By Eric Larsen
On May 6th, my expedition partner Ryan Waters and I reached the geographic North Pole after 53 grueling days. To reach the North Pole from land is a journey of 480 miles in a straight line, but the route is anything but direct. With sea ice moving and shifting due to winds, tides and ocean currents, the surface is constantly in flux. Huge pans of ice collide and crack in a screeching chug, chug, chug sound. There is an overall drift to the ice, too. The entire mass moves slowly from the pole toward Canada, the U.S. and Greenland. In fact, waking up each morning, we were usually quite distraught after checking our GPS—losing up to 3 miles of forward progress while we slept.
In 1995, Reinhold Messner, easily the most accomplished mountaineer of all time, called his unsuccessful attempt to reach the North Pole, the horizontal Everest. While over 6,000 people have summited Everest, only 250 people have traversed the Arctic Ocean from land to the geographic North Pole—less than 50 of those traveling unaided and un-resupplied, meaning pulling all your food and supplies from the start without the assistance of sled dogs, kites or any mechanical device.
To be successful requires careful planning and preparation, persistence and the right gear. It is not with the least bit of overstatement that I say reaching the pole was in large part due to our MSR gear.
Lightning Ascent Snowshoes
We could not have reached the pole without these snowshoes. With our sleds weighing nearly 320 pounds at the start, the only way we could get enough traction over the rough terrain was by using the Lightning Ascents.

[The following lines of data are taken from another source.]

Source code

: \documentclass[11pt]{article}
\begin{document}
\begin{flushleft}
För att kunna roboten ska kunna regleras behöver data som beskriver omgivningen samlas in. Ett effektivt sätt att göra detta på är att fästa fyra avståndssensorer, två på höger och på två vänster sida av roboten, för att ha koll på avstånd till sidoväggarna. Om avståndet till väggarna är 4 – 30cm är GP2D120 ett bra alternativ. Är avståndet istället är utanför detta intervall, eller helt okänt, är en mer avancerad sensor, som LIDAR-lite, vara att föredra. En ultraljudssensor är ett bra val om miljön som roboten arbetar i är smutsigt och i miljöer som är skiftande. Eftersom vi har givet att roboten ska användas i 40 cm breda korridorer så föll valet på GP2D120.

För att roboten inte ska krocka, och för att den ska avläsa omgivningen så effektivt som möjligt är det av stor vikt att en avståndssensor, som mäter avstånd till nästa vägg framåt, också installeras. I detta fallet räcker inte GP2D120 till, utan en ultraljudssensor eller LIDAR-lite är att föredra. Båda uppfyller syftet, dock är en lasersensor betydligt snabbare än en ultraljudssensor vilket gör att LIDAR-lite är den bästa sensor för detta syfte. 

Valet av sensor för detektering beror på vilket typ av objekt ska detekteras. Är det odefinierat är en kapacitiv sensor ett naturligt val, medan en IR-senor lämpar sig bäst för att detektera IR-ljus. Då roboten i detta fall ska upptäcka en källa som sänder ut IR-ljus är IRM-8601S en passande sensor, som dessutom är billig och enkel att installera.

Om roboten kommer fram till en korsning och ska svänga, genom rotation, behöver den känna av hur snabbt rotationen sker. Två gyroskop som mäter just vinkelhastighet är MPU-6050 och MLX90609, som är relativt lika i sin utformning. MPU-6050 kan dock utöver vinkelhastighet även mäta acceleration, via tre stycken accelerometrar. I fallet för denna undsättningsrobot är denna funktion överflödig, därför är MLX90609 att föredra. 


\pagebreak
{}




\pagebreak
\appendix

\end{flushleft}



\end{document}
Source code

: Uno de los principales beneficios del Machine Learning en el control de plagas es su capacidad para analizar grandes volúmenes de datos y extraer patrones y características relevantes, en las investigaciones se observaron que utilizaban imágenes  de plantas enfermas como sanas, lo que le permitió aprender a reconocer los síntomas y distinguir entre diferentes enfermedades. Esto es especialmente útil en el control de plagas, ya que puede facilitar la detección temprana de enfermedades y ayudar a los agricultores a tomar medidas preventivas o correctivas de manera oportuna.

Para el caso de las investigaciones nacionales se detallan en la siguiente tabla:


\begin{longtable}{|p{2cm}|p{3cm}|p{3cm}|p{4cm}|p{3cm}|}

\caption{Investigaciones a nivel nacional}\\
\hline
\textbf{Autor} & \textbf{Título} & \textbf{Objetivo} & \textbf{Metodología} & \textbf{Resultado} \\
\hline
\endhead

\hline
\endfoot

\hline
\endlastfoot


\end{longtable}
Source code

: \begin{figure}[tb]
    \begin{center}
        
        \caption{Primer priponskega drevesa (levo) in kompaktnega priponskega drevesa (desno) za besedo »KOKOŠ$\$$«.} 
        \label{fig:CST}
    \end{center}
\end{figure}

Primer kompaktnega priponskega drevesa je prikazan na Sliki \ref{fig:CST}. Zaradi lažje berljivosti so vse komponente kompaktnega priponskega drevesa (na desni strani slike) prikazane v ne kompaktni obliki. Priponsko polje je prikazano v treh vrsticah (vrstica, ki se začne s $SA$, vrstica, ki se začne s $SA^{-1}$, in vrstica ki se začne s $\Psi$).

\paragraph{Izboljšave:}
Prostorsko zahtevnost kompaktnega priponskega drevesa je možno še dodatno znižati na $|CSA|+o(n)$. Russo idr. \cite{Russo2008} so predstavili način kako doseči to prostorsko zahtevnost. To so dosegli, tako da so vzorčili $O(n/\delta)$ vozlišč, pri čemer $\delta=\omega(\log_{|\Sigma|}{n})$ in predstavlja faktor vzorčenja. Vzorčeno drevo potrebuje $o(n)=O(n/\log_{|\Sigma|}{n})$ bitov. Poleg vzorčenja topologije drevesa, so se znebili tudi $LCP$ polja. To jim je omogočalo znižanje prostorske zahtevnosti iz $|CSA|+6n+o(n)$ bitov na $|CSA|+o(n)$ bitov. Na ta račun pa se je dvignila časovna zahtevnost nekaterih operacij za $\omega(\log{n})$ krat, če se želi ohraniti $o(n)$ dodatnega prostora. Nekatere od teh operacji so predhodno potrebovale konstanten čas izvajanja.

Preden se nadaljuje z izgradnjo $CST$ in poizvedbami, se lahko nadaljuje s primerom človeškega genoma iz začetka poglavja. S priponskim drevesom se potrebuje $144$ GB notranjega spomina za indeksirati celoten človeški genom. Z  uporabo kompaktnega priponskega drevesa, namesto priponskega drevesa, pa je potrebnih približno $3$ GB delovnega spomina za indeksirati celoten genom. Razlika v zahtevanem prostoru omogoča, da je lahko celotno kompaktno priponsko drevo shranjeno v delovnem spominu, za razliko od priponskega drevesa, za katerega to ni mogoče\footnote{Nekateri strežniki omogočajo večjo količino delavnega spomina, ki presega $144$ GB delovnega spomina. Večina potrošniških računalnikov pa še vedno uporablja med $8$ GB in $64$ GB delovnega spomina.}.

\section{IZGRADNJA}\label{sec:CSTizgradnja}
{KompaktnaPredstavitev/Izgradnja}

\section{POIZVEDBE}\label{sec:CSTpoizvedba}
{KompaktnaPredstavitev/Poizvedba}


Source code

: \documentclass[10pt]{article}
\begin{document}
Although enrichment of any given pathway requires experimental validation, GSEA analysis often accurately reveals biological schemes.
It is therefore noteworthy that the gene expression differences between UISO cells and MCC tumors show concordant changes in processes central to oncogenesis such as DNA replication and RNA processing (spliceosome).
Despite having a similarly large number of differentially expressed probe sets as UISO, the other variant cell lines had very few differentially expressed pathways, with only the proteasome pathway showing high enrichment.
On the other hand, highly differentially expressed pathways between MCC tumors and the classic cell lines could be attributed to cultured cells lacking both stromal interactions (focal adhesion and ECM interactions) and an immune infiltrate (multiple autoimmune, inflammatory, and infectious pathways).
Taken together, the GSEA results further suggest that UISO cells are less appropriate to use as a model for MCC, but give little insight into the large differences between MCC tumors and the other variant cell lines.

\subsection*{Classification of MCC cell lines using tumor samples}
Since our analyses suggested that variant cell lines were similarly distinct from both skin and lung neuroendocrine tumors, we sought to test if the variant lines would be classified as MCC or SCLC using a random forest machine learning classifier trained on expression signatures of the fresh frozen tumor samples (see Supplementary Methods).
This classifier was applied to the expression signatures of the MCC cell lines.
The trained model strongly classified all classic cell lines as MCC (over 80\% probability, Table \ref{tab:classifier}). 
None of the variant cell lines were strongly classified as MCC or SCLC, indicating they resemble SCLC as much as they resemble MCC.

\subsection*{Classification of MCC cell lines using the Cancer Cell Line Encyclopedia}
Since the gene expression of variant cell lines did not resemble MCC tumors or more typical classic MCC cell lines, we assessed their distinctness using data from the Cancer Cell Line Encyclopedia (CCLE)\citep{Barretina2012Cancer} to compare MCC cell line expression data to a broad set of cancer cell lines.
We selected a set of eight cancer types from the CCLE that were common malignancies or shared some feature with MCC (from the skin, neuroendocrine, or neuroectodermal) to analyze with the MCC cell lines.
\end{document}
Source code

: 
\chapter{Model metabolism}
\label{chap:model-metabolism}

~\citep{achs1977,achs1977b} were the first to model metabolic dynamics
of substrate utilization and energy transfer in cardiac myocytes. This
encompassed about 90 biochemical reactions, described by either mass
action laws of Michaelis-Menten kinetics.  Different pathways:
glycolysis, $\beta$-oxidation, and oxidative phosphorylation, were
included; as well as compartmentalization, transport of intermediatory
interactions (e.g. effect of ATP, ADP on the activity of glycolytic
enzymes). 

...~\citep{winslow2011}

Despite taking the brunt of all our effort—bashing into ice chunks constantly—they looked nearly new at the end of our journey.
XGK EX Stove
This is easily the best stove on the entire planet. With much of our gear we took spares, but the XGK is so reliable (and field repairable) that we only carried the two we used each day (versus packing a third). The heat output is unparalleled and we never had a clogged jet—not bad considering we used them for an average of 5 hours a day for 53 days straight.
Flight 2 Poles (custom)
There were several times every day where I feel like my custom MSR Flight 2 poles actually saved my life—no joke! OK, maybe I wouldn’t have died, but stumbling or falling, I could have easily sustained a bad injury had it not been for a well-timed pole plant. Lesser poles would have crumpled or bent under my weight. Additionally, the poles provided traction while snowshoeing, balance points during white outs, a means of communicating over great distances (two poles held out horizontally means ‘all ok’) and testing thin ice. Carbon fiber poles would have snapped in half in the cold and under the strain.
MSR Dual-handle 5.3 L hard-anodized aluminum pot with custom Heat Exchanger
I love this pot for so many reasons but the one of my favorite features is the locking lid. It allows us to store stoves, pumps and cups inside the pot while we’re traveling which protects them from breaking in our sleds.